**What you will do**:
Print a faithful copy of the data below, word for word, with the pictures left out.

**Materials provided**:
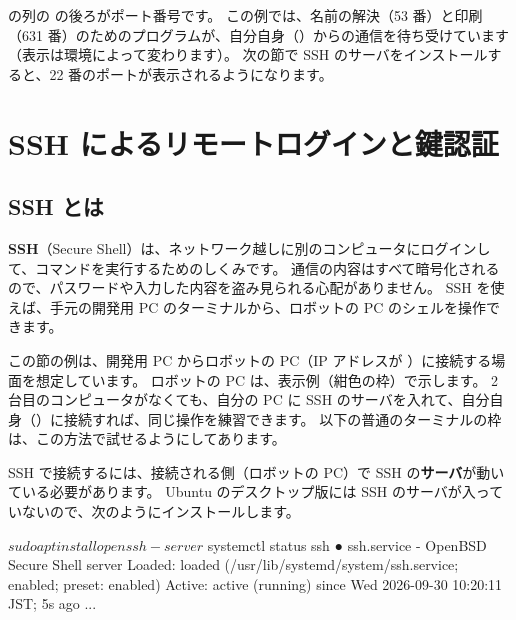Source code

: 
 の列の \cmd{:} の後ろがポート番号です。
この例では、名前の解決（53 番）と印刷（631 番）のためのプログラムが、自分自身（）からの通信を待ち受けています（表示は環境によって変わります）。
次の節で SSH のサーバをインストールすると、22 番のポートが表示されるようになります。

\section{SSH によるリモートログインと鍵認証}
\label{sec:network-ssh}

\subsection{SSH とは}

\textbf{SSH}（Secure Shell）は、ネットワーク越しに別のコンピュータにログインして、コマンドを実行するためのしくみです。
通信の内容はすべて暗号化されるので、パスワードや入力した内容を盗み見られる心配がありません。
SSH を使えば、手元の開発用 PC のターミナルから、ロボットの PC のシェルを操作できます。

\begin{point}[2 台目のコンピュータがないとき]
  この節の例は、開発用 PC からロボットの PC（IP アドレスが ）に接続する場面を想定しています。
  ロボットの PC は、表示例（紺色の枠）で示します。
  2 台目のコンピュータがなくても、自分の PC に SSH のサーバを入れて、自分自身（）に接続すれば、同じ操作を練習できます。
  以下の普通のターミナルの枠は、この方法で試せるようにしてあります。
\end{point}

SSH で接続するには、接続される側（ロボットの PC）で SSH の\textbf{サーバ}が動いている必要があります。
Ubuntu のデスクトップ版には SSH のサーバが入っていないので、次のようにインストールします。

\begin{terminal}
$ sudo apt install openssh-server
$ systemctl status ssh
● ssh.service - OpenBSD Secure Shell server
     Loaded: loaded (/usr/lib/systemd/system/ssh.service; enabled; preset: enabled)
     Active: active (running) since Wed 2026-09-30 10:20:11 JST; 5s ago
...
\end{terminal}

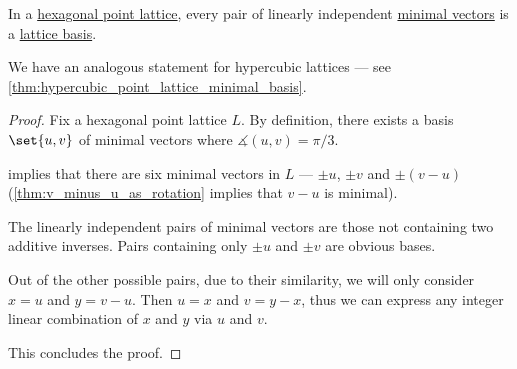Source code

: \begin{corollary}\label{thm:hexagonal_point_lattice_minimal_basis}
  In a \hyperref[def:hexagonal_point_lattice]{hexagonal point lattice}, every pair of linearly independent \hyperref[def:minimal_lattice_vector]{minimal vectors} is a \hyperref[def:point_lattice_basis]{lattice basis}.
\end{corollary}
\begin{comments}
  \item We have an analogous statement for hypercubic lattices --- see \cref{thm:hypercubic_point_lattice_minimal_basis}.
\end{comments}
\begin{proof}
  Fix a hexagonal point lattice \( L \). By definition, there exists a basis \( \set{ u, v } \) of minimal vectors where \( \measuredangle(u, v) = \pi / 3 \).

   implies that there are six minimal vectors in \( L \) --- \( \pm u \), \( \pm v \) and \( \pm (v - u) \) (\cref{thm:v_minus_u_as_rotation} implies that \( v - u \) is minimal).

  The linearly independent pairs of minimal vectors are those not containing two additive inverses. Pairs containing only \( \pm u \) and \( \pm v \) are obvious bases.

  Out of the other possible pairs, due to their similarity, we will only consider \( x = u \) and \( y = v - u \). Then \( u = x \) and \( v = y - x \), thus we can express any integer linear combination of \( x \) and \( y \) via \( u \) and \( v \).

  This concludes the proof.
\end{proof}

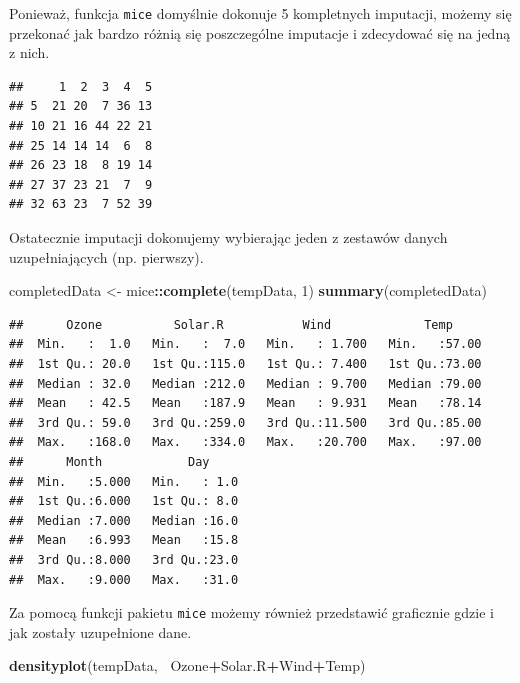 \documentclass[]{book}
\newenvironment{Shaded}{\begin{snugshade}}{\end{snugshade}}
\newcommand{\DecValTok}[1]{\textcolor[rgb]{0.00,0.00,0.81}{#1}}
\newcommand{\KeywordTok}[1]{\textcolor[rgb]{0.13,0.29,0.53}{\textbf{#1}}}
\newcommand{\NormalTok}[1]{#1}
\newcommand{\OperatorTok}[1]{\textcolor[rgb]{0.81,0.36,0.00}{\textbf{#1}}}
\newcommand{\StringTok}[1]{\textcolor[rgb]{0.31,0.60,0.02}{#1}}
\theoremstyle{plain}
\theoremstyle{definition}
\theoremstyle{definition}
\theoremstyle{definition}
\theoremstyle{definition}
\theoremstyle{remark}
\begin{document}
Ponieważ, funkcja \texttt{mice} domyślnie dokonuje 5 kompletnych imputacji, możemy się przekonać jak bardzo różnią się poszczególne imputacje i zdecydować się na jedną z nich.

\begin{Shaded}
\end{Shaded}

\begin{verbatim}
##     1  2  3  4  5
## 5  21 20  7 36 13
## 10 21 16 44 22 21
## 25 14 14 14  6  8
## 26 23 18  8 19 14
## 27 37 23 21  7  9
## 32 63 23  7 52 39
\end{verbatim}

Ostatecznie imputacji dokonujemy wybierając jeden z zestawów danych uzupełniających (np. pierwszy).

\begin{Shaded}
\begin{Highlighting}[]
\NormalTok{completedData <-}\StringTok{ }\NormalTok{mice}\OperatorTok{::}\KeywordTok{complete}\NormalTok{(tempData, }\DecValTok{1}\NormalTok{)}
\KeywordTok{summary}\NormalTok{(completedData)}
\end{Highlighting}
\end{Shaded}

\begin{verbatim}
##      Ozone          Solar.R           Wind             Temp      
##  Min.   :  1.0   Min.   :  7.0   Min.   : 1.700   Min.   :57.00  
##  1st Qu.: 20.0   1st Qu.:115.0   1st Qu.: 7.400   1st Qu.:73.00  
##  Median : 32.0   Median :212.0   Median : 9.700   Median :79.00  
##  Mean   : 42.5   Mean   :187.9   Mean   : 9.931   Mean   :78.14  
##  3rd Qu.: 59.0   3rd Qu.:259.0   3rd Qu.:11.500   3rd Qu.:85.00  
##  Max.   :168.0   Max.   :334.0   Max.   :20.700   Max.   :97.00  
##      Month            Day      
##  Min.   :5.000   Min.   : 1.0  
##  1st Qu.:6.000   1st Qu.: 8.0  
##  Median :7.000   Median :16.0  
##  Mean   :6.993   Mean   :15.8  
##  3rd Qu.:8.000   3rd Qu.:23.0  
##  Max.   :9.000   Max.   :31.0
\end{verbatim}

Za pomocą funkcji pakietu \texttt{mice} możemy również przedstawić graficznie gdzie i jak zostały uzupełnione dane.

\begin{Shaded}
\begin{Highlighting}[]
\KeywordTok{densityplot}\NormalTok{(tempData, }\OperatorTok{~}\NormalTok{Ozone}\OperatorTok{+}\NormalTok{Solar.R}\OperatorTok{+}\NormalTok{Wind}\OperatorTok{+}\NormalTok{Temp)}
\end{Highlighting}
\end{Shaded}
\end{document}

**Output for this task**:
Source code

: 
 の列の \cmd{:} の後ろがポート番号です。
この例では、名前の解決（53 番）と印刷（631 番）のためのプログラムが、自分自身（）からの通信を待ち受けています（表示は環境によって変わります）。
次の節で SSH のサーバをインストールすると、22 番のポートが表示されるようになります。

\section{SSH によるリモートログインと鍵認証}
\label{sec:network-ssh}

\subsection{SSH とは}

\textbf{SSH}（Secure Shell）は、ネットワーク越しに別のコンピュータにログインして、コマンドを実行するためのしくみです。
通信の内容はすべて暗号化されるので、パスワードや入力した内容を盗み見られる心配がありません。
SSH を使えば、手元の開発用 PC のターミナルから、ロボットの PC のシェルを操作できます。

\begin{point}[2 台目のコンピュータがないとき]
  この節の例は、開発用 PC からロボットの PC（IP アドレスが ）に接続する場面を想定しています。
  ロボットの PC は、表示例（紺色の枠）で示します。
  2 台目のコンピュータがなくても、自分の PC に SSH のサーバを入れて、自分自身（）に接続すれば、同じ操作を練習できます。
  以下の普通のターミナルの枠は、この方法で試せるようにしてあります。
\end{point}

SSH で接続するには、接続される側（ロボットの PC）で SSH の\textbf{サーバ}が動いている必要があります。
Ubuntu のデスクトップ版には SSH のサーバが入っていないので、次のようにインストールします。

\begin{terminal}
$ sudo apt install openssh-server
$ systemctl status ssh
● ssh.service - OpenBSD Secure Shell server
     Loaded: loaded (/usr/lib/systemd/system/ssh.service; enabled; preset: enabled)
     Active: active (running) since Wed 2026-09-30 10:20:11 JST; 5s ago
...
\end{terminal}

Source code

: \begin{corollary}\label{thm:hexagonal_point_lattice_minimal_basis}
  In a \hyperref[def:hexagonal_point_lattice]{hexagonal point lattice}, every pair of linearly independent \hyperref[def:minimal_lattice_vector]{minimal vectors} is a \hyperref[def:point_lattice_basis]{lattice basis}.
\end{corollary}
\begin{comments}
  \item We have an analogous statement for hypercubic lattices --- see \cref{thm:hypercubic_point_lattice_minimal_basis}.
\end{comments}
\begin{proof}
  Fix a hexagonal point lattice \( L \). By definition, there exists a basis \( \set{ u, v } \) of minimal vectors where \( \measuredangle(u, v) = \pi / 3 \).

   implies that there are six minimal vectors in \( L \) --- \( \pm u \), \( \pm v \) and \( \pm (v - u) \) (\cref{thm:v_minus_u_as_rotation} implies that \( v - u \) is minimal).

  The linearly independent pairs of minimal vectors are those not containing two additive inverses. Pairs containing only \( \pm u \) and \( \pm v \) are obvious bases.

  Out of the other possible pairs, due to their similarity, we will only consider \( x = u \) and \( y = v - u \). Then \( u = x \) and \( v = y - x \), thus we can express any integer linear combination of \( x \) and \( y \) via \( u \) and \( v \).

  This concludes the proof.
\end{proof}

 \documentclass[]{book}
\newenvironment{Shaded}{\begin{snugshade}}{\end{snugshade}}
\newcommand{\DecValTok}[1]{\textcolor[rgb]{0.00,0.00,0.81}{#1}}
\newcommand{\KeywordTok}[1]{\textcolor[rgb]{0.13,0.29,0.53}{\textbf{#1}}}
\newcommand{\NormalTok}[1]{#1}
\newcommand{\OperatorTok}[1]{\textcolor[rgb]{0.81,0.36,0.00}{\textbf{#1}}}
\newcommand{\StringTok}[1]{\textcolor[rgb]{0.31,0.60,0.02}{#1}}
\theoremstyle{plain}
\theoremstyle{definition}
\theoremstyle{definition}
\theoremstyle{definition}
\theoremstyle{definition}
\theoremstyle{remark}
\begin{document}
Ponieważ, funkcja \texttt{mice} domyślnie dokonuje 5 kompletnych imputacji, możemy się przekonać jak bardzo różnią się poszczególne imputacje i zdecydować się na jedną z nich.

\begin{Shaded}
\end{Shaded}

\begin{verbatim}
##     1  2  3  4  5
## 5  21 20  7 36 13
## 10 21 16 44 22 21
## 25 14 14 14  6  8
## 26 23 18  8 19 14
## 27 37 23 21  7  9
## 32 63 23  7 52 39
\end{verbatim}

Ostatecznie imputacji dokonujemy wybierając jeden z zestawów danych uzupełniających (np. pierwszy).

\begin{Shaded}
\begin{Highlighting}[]
\NormalTok{completedData <-}\StringTok{ }\NormalTok{mice}\OperatorTok{::}\KeywordTok{complete}\NormalTok{(tempData, }\DecValTok{1}\NormalTok{)}
\KeywordTok{summary}\NormalTok{(completedData)}
\end{Highlighting}
\end{Shaded}

\begin{verbatim}
##      Ozone          Solar.R           Wind             Temp      
##  Min.   :  1.0   Min.   :  7.0   Min.   : 1.700   Min.   :57.00  
##  1st Qu.: 20.0   1st Qu.:115.0   1st Qu.: 7.400   1st Qu.:73.00  
##  Median : 32.0   Median :212.0   Median : 9.700   Median :79.00  
##  Mean   : 42.5   Mean   :187.9   Mean   : 9.931   Mean   :78.14  
##  3rd Qu.: 59.0   3rd Qu.:259.0   3rd Qu.:11.500   3rd Qu.:85.00  
##  Max.   :168.0   Max.   :334.0   Max.   :20.700   Max.   :97.00  
##      Month            Day      
##  Min.   :5.000   Min.   : 1.0  
##  1st Qu.:6.000   1st Qu.: 8.0  
##  Median :7.000   Median :16.0  
##  Mean   :6.993   Mean   :15.8  
##  3rd Qu.:8.000   3rd Qu.:23.0  
##  Max.   :9.000   Max.   :31.0
\end{verbatim}

Za pomocą funkcji pakietu \texttt{mice} możemy również przedstawić graficznie gdzie i jak zostały uzupełnione dane.

\begin{Shaded}
\begin{Highlighting}[]
\KeywordTok{densityplot}\NormalTok{(tempData, }\OperatorTok{~}\NormalTok{Ozone}\OperatorTok{+}\NormalTok{Solar.R}\OperatorTok{+}\NormalTok{Wind}\OperatorTok{+}\NormalTok{Temp)}
\end{Highlighting}
\end{Shaded}
\end{document}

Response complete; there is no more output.